AMA Group recently announced the closure of its Preston site - NSW Prestons and the amalgamation of two sites in WA. The closure of the Preston site was because an agreement couldn’t be reached with a work provider to adjust a fixed cost contract that didn’t cover the cost of repairing the cars. 

Cooper said: “In many cases the cost of repair was twice what the average fixed price was. So, it was significant, it wasn’t just $50 here or $50 there, it was a significant differential that we had on that contract. There’s only so long that you’ll invest to try and adjust and change and get the right commercial outcome before the losses get to a point where you’ve just got to let it go, and that’s where we got to with this one. 
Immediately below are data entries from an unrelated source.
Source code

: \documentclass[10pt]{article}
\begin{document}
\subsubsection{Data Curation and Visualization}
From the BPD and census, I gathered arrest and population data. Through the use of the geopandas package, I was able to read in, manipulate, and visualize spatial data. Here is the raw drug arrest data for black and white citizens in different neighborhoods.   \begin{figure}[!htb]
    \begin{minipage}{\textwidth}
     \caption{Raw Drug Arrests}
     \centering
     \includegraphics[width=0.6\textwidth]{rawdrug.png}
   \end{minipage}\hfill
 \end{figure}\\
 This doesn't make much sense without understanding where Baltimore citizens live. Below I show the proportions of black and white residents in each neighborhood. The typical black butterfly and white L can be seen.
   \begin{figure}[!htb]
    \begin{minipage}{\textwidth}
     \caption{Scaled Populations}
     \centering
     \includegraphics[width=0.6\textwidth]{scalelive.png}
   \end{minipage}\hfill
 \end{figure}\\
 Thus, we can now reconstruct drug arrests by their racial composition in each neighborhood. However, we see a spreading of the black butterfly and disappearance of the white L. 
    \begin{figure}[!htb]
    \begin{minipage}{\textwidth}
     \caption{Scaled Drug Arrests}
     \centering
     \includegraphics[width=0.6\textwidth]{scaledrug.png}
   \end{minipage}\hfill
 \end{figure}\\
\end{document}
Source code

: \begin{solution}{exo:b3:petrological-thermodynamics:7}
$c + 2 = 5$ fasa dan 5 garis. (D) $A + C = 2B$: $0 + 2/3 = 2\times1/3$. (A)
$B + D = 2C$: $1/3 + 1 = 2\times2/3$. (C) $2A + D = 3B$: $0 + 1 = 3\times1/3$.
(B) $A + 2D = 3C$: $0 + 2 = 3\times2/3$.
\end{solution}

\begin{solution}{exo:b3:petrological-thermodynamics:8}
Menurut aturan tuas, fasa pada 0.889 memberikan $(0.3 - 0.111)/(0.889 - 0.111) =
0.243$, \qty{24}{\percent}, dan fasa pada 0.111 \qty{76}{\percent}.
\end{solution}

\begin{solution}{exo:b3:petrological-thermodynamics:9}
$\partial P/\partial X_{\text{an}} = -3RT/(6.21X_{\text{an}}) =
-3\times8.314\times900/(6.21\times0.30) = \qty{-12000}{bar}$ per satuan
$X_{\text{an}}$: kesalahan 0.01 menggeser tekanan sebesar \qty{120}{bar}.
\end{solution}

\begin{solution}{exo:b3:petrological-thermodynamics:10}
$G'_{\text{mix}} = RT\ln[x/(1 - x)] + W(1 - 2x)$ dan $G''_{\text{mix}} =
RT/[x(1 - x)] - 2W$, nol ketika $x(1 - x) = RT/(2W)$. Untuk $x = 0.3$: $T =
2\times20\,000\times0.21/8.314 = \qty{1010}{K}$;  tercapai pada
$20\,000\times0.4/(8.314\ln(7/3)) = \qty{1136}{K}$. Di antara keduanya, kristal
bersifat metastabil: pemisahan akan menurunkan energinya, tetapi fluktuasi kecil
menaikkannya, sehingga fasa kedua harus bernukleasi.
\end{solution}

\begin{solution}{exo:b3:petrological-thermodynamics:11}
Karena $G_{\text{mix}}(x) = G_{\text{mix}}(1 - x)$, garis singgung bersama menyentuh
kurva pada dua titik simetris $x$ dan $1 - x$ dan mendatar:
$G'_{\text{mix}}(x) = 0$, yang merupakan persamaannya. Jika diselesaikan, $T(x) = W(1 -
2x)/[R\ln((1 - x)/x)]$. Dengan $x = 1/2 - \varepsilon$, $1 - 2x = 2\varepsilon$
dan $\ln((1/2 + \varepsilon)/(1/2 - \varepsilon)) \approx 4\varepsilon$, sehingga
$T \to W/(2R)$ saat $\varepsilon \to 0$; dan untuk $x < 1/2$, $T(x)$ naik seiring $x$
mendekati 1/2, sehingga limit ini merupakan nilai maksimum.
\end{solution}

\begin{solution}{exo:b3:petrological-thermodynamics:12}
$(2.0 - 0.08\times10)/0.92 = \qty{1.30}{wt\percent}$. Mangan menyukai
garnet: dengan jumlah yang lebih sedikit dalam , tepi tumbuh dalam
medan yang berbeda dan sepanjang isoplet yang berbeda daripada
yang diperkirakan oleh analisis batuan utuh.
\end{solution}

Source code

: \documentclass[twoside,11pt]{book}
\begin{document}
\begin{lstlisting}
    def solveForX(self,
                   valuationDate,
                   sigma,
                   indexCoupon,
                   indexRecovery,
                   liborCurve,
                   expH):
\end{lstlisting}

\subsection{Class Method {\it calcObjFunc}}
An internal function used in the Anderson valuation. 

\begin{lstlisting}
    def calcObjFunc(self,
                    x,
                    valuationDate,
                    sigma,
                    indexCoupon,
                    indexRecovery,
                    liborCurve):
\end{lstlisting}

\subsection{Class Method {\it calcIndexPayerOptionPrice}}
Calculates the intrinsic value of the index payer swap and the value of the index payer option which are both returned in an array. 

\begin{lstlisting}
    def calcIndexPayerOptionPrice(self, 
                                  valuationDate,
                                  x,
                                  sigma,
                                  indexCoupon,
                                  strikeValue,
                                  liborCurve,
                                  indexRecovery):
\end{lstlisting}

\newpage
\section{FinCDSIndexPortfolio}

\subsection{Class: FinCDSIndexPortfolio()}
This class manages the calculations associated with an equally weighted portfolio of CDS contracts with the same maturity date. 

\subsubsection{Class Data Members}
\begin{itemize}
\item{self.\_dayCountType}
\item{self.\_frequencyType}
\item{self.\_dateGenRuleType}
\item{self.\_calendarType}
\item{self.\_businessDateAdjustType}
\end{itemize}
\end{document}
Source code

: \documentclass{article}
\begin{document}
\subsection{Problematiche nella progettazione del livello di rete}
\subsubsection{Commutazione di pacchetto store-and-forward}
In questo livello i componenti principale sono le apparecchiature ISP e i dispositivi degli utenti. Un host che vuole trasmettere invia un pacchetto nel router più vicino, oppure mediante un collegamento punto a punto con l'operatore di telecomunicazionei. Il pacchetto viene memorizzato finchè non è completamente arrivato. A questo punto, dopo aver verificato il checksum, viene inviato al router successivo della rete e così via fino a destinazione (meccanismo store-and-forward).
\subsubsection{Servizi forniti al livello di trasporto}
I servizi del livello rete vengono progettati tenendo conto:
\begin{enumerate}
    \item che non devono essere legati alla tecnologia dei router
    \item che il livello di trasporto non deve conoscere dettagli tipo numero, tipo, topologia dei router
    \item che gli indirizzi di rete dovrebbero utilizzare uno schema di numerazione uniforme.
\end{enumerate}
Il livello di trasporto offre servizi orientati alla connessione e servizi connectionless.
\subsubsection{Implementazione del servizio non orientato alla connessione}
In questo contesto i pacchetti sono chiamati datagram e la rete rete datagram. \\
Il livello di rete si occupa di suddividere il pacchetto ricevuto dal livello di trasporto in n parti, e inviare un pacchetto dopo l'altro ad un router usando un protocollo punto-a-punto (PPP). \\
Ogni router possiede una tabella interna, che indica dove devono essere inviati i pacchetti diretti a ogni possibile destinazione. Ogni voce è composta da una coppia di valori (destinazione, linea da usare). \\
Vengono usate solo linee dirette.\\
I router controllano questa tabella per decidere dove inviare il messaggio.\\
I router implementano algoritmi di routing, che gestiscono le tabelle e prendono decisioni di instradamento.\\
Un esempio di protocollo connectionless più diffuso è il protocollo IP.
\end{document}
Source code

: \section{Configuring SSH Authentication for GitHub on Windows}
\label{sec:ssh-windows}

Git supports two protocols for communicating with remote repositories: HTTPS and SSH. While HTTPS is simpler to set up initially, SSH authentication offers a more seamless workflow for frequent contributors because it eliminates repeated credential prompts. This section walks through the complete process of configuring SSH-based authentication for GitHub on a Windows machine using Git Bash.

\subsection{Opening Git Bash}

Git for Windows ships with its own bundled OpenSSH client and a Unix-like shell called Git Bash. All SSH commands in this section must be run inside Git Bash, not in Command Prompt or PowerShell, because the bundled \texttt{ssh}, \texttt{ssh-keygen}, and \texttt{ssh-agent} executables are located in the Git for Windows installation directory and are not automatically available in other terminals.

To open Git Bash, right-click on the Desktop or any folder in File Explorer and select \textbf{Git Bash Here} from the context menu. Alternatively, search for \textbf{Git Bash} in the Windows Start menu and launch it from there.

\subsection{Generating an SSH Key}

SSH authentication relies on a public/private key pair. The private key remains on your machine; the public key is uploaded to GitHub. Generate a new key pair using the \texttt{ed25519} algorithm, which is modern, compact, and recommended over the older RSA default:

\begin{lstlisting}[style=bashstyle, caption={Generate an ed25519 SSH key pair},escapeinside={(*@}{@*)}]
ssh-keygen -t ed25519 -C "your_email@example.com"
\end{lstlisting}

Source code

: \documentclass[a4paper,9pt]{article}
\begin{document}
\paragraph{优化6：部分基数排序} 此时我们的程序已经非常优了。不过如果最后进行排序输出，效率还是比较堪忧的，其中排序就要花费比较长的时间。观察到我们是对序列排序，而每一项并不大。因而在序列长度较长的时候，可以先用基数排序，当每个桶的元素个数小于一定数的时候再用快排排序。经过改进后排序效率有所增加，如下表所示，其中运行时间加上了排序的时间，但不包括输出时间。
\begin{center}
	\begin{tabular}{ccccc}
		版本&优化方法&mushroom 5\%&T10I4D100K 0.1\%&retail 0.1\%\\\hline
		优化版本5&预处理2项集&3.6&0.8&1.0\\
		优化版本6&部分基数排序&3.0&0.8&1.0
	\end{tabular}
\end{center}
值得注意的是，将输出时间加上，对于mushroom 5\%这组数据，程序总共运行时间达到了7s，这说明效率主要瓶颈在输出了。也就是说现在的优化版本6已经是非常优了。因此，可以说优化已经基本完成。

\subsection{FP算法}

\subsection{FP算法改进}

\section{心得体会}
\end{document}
Presumably at one point AMA could have repaired the car for the agreed price - what has changed?  

“When you get these average price models, it’s still very dependent upon the types of cars and the types of accidents that occur and where those cars come from. Over time in this facility, we ended up with a higher mix of premium vehicles and a higher mix of heavier hits. They were being towed from all over Sydney to this facility.

“So, when you have those two elements change, the average cost of repair has to go up, and that’s all calculated in the insurer systems as well. So this is not just us doing our own calculations as to what something costs to repair. We’ve done all these calculations in the insurer’s system, which is a globally recognised system, and has calculated the average repair cost to be higher than what the average was expected to be.  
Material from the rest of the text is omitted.